The Letters of J. R. R. Tolkien
|The Letters of J. R. R. Tolkien|
Dust wrapper of UK first edition
|Author||Humphrey Carpenter (editor), with Christopher Tolkien|
|Country||United Kingdom and United States|
|Subject||J. R. R. Tolkien|
|Publisher||George Allen & Unwin, Houghton Mifflin|
|Dewey Decimal||828/.91209 B 19|
|LC Classification||PR6039.O32 Z48 1981b|
The Letters of J. R. R. Tolkien (ISBN 0-618-05699-8) is a selection of J. R. R. Tolkien's letters published in 1981, edited by Tolkien's biographer Humphrey Carpenter assisted by Christopher Tolkien. The selection contains 354 letters, dating between October 1914, when Tolkien was an undergraduate at Oxford, and August 29, 1973, four days before his death.

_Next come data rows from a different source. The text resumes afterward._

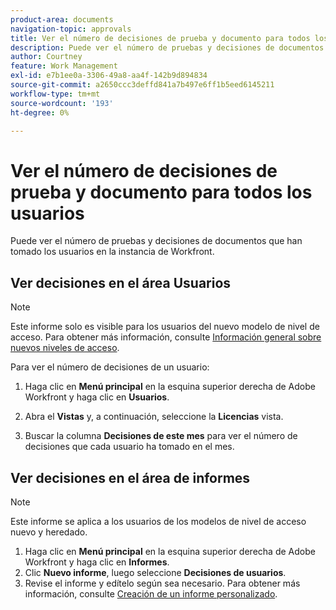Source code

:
 ```yaml
---
product-area: documents
navigation-topic: approvals
title: Ver el número de decisiones de prueba y documento para todos los usuarios
description: Puede ver el número de pruebas y decisiones de documentos que han tomado los usuarios en la instancia de Workfront.
author: Courtney
feature: Work Management
exl-id: e7b1ee0a-3306-49a8-aa4f-142b9d894834
source-git-commit: a2650ccc3deffd841a7b497e6ff1b5eed6145211
workflow-type: tm+mt
source-wordcount: '193'
ht-degree: 0%

---
```



# Ver el número de decisiones de prueba y documento para todos los usuarios

Puede ver el número de pruebas y decisiones de documentos que han tomado los usuarios en la instancia de Workfront.

## Ver decisiones en el área Usuarios

>[!NOTE]
>
>Este informe solo es visible para los usuarios del nuevo modelo de nivel de acceso. Para obtener más información, consulte [Información general sobre nuevos niveles de acceso](/help/quicksilver/administration-and-setup/add-users/how-access-levels-work/access-level-overview.md).

Para ver el número de decisiones de un usuario:

1. Haga clic en **Menú principal** en la esquina superior derecha de Adobe Workfront y haga clic en **Usuarios**.

1. Abra el **Vistas** y, a continuación, seleccione la **Licencias** vista.

1. Buscar la columna **Decisiones de este mes** para ver el número de decisiones que cada usuario ha tomado en el mes.

## Ver decisiones en el área de informes

>[!NOTE]
>
>Este informe se aplica a los usuarios de los modelos de nivel de acceso nuevo y heredado.

1. Haga clic en **Menú principal** en la esquina superior derecha de Adobe Workfront y haga clic en **Informes**.
1. Clic **Nuevo informe**, luego seleccione **Decisiones de usuarios**.
1. Revise el informe y edítelo según sea necesario. Para obtener más información, consulte [Creación de un informe personalizado](/help/quicksilver/reports-and-dashboards/reports/creating-and-managing-reports/create-custom-report.md).

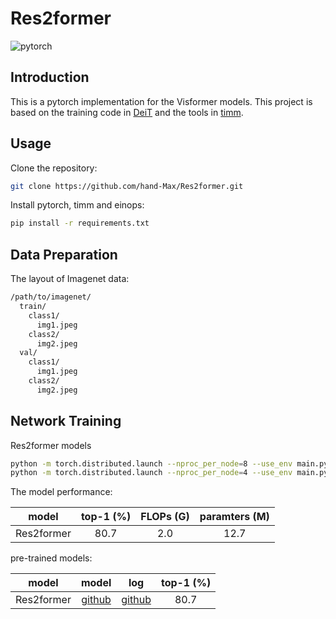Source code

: # Res2former
![pytorch](https://img.shields.io/badge/pytorch-v1.7.1-green.svg?style=plastic)
## Introduction
This is a pytorch implementation for the Visformer models. This project is based on the training code in [DeiT](https://github.com/facebookresearch/deit) and the tools in [timm](https://github.com/rwightman/pytorch-image-models).

## Usage
Clone the repository:
```bash
git clone https://github.com/hand-Max/Res2former.git
```
Install pytorch, timm and einops:
```bash
pip install -r requirements.txt
```
## Data Preparation
The layout of Imagenet data:
```bash
/path/to/imagenet/
  train/
    class1/
      img1.jpeg
    class2/
      img2.jpeg
  val/
    class1/
      img1.jpeg
    class2/
      img2.jpeg
```
## Network Training
Res2former models
```bash
python -m torch.distributed.launch --nproc_per_node=8 --use_env main.py --model Res2former --batch-size 64 --data-path /path/to/imagenet --output_dir /path/to/save --amp --qk-scale-factor=-0.5
python -m torch.distributed.launch --nproc_per_node=4 --use_env main.py --model Res2foremr --batch-size 256 --drop-path 0.03 --data-path /path/to/imagenet --output_dir /path/to/save --amp --qk-scale-factor=-0.5
```
The model performance:

|        model        | top-1 (%) | FLOPs (G) | paramters (M) | 
|:-------------------:|:---------:|:---------:|:-------------:|
|      Res2former     |   80.7    |    2.0    |     12.7      |

pre-trained models:

|                       model                       |   model    |                                                 log                                                 | top-1 (%) | 
|:-------------------------------------------------:|:----------:|:---------------------------------------------------------------------------------------------------:|:---------:|
|                     Res2former                    | [github](https://github.com/danczs/Visformer/releases/download/v1.0.0/visformer_small.pth) |   [github](https://github.com/danczs/Visformer/releases/download/v1.0.0/log_visformer_small.txt)    |   80.7   |
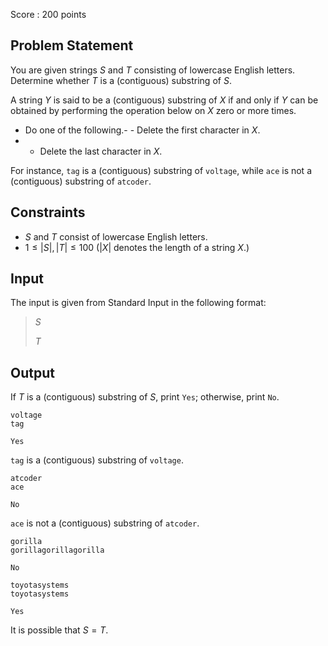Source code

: Score : $200$ points

## Problem Statement

You are given strings $S$ and $T$ consisting of lowercase English letters. Determine whether $T$ is a (contiguous) substring of $S$.

A string $Y$ is said to be a (contiguous) substring of $X$ if and only if $Y$ can be obtained by performing the operation below on $X$ zero or more times.

- Do one of the following.-   - Delete the first character in $X$.
-   - Delete the last character in $X$.

For instance, `tag` is a (contiguous) substring of `voltage`, while `ace` is not a (contiguous) substring of `atcoder`.

## Constraints

- $S$ and $T$ consist of lowercase English letters.
- $1 \le |S|,|T| \le 100$ ($|X|$ denotes the length of a string $X$.)

## Input

The input is given from Standard Input in the following format:

> $S$
> 
> $T$

## Output

If $T$ is a (contiguous) substring of $S$, print `Yes`; otherwise, print `No`.

```input1
voltage
tag
```

```output1
Yes
```

`tag` is a (contiguous) substring of `voltage`.

```input2
atcoder
ace
```

```output2
No
```

`ace` is not a (contiguous) substring of `atcoder`.

```input3
gorilla
gorillagorillagorilla
```

```output3
No
```

```input4
toyotasystems
toyotasystems
```

```output4
Yes
```

It is possible that $S=T$.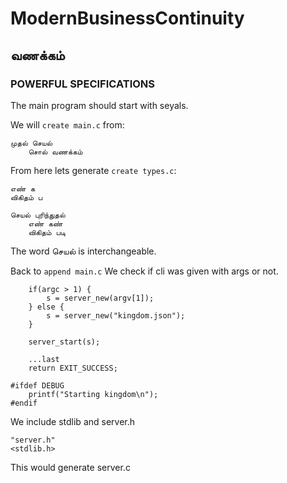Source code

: # ModernBusinessContinuity

வணக்கம்
---

### POWERFUL SPECIFICATIONS

The main program should start with seyals.

We will `create main.c` from:

```
முதல் செயல்
	சொல் வணக்கம்
```

From here lets generate `create types.c`:
```
எண் க
விகிதம் ப
```

```
செயல் புரிந்துதல்
	எண் கண்
	விகிதம் படி
```

The word செயல் is interchangeable.


Back to `append main.c`
We check if cli was given with args or not.
```
	if(argc > 1) {
		s = server_new(argv[1]);
	} else {
		s = server_new("kingdom.json");
	}
```


```
	server_start(s);
```


```
    ...last
	return EXIT_SUCCESS;
```


```first
#ifdef DEBUG
	printf("Starting kingdom\n");
#endif
```

We include stdlib and server.h
```include
"server.h"
<stdlib.h>
```

This would generate server.c
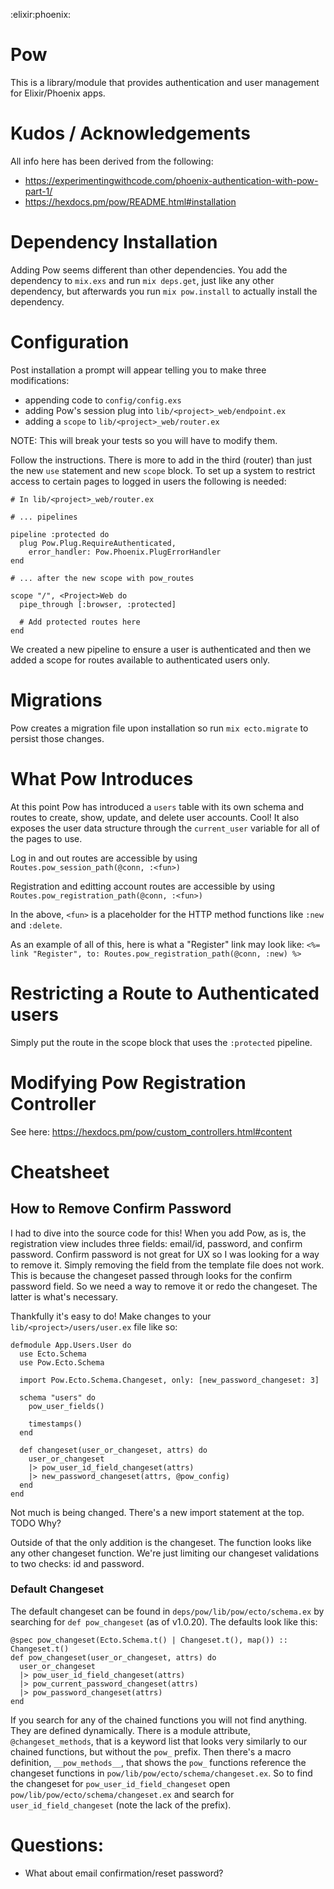 :elixir:phoenix:

# Pow
This is a library/module that provides authentication and user management for Elixir/Phoenix apps.


# Kudos / Acknowledgements
All info here has been derived from the following:
- https://experimentingwithcode.com/phoenix-authentication-with-pow-part-1/
- https://hexdocs.pm/pow/README.html#installation


# Dependency Installation
Adding Pow seems different than other dependencies. You add the dependency to `mix.exs` and run `mix deps.get`, just like any other dependency, but afterwards you run `mix pow.install` to actually install the dependency.


# Configuration
Post installation a prompt will appear telling you to make three modifications:
- appending code to `config/config.exs`
- adding Pow's session plug into `lib/<project>_web/endpoint.ex`
- adding a `scope` to `lib/<project>_web/router.ex`

NOTE: This will break your tests so you will have to modify them.

Follow the instructions. There is more to add in the third (router) than just the new `use` statement and new `scope` block. To set up a system to restrict access to certain pages to logged in users the following is needed:

```
# In lib/<project>_web/router.ex

# ... pipelines

pipeline :protected do
  plug Pow.Plug.RequireAuthenticated,
    error_handler: Pow.Phoenix.PlugErrorHandler
end

# ... after the new scope with pow_routes

scope "/", <Project>Web do
  pipe_through [:browser, :protected]

  # Add protected routes here
end
```

We created a new pipeline to ensure a user is authenticated and then we added a scope for routes available to authenticated users only.


# Migrations
Pow creates a migration file upon installation so run `mix ecto.migrate` to persist those changes.


# What Pow Introduces
At this point Pow has introduced a `users` table with its own schema and routes to create, show, update, and delete user accounts. Cool! It also exposes the user data structure through the `current_user` variable for all of the pages to use.

Log in and out routes are accessible by using `Routes.pow_session_path(@conn, :<fun>)`

Registration and editting account routes are accessible by using `Routes.pow_registration_path(@conn, :<fun>)`

In the above, `<fun>` is a placeholder for the HTTP method functions like `:new` and `:delete`.

As an example of all of this, here is what a "Register" link may look like:
`<%= link "Register", to: Routes.pow_registration_path(@conn, :new) %>`


# Restricting a Route to Authenticated users
Simply put the route in the scope block that uses the `:protected` pipeline.


# Modifying Pow Registration Controller
See here: https://hexdocs.pm/pow/custom_controllers.html#content


# Cheatsheet
## How to Remove Confirm Password
I had to dive into the source code for this! When you add Pow, as is, the registration view includes three fields: email/id, password, and confirm password. Confirm password is not great for UX so I was looking for a way to remove it. Simply removing the field from the template file does not work. This is because the changeset passed through looks for the confirm password field. So we need a way to remove it or redo the changeset. The latter is what's necessary.

Thankfully it's easy to do! Make changes to your `lib/<project>/users/user.ex` file like so:

```
defmodule App.Users.User do
  use Ecto.Schema
  use Pow.Ecto.Schema

  import Pow.Ecto.Schema.Changeset, only: [new_password_changeset: 3]

  schema "users" do
    pow_user_fields()

    timestamps()
  end

  def changeset(user_or_changeset, attrs) do
    user_or_changeset
    |> pow_user_id_field_changeset(attrs)
    |> new_password_changeset(attrs, @pow_config)
  end
end
```

Not much is being changed. There's a new import statement at the top. TODO Why?

Outside of that the only addition is the changeset. The function looks like any other changeset function. We're just limiting our changeset validations to two checks: id and password.


### Default Changeset
The default changeset can be found in `deps/pow/lib/pow/ecto/schema.ex` by searching for `def pow_changeset` (as of v1.0.20). The defaults look like this:

```
@spec pow_changeset(Ecto.Schema.t() | Changeset.t(), map()) :: Changeset.t()
def pow_changeset(user_or_changeset, attrs) do
  user_or_changeset
  |> pow_user_id_field_changeset(attrs)
  |> pow_current_password_changeset(attrs)
  |> pow_password_changeset(attrs)
end
```

If you search for any of the chained functions you will not find anything. They are defined dynamically. There is a module attribute, `@changeset_methods`, that is a keyword list that looks very similarly to our chained functions, but without the `pow_` prefix. Then there's a macro definition, `__pow_methods__`, that shows the `pow_` functions reference the changeset functions in `pow/lib/pow/ecto/schema/changeset.ex`. So to find the changeset for `pow_user_id_field_changeset` open `pow/lib/pow/ecto/schema/changeset.ex` and search for `user_id_field_changeset` (note the lack of the prefix).


# Questions:
- What about email confirmation/reset password?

The letters can be roughly divided in four categories:
- Personal letters to Edith Tolkien, Christopher Tolkien and his other children,
- Letters about Tolkien's career as a professor of Anglo-Saxon
- Letters to his publishers at Allen & Unwin explaining his failing to meet the deadline and related topics
- Letters about Middle-earth
The last category is especially of interest to Tolkien fans, as it provides a lot of information about Middle-earth which cannot be found anywhere in the works published by Tolkien himself.
A few letters of interest
In letters 29 & 30, it appears that a German translation of The Hobbit was being negotiated in 1938. The German firm enquired whether Tolkien was of Arisch (Aryan) origin. Tolkien was infuriated by this, and wrote two drafts of possible replies for his publisher to choose. The first one is not present – in it Tolkien is assumed to have refused to give any declaration whatsoever of his racial origins. The second, surviving, draft included:
Thank you for your letter ... I regret that I am not clear as to what you intend by arisch. I am not of Aryan extraction: that is Indo-Iranian; as far as I am aware none of my ancestors spoke Hindustani, Persian, Gypsy, or any related dialects. But if I am to understand that you are enquiring whether I am of Jewish origin, I can only reply that I regret that I appear to have no ancestors of that gifted people.—Tolkien, The Letters of J. R. R. Tolkien, #30 (Emphasis in original)
A former signals officer at the Battle of the Somme, Tolkien frequently expressed his great dislike for war, whatever the cause. This is evident in a great many letters which he wrote during the Second World War to his son Christopher, which often invoke a sense of gloom. Notable among these is his reaction to the atomic bombing of Hiroshima, in which he refers to the bombmakers of the Manhattan Project as 'lunatics' and 'babel builders.'
- Humphrey Carpenter: The Letters of J. R. R. Tolkien, Editorial comments at the head of Letter 30.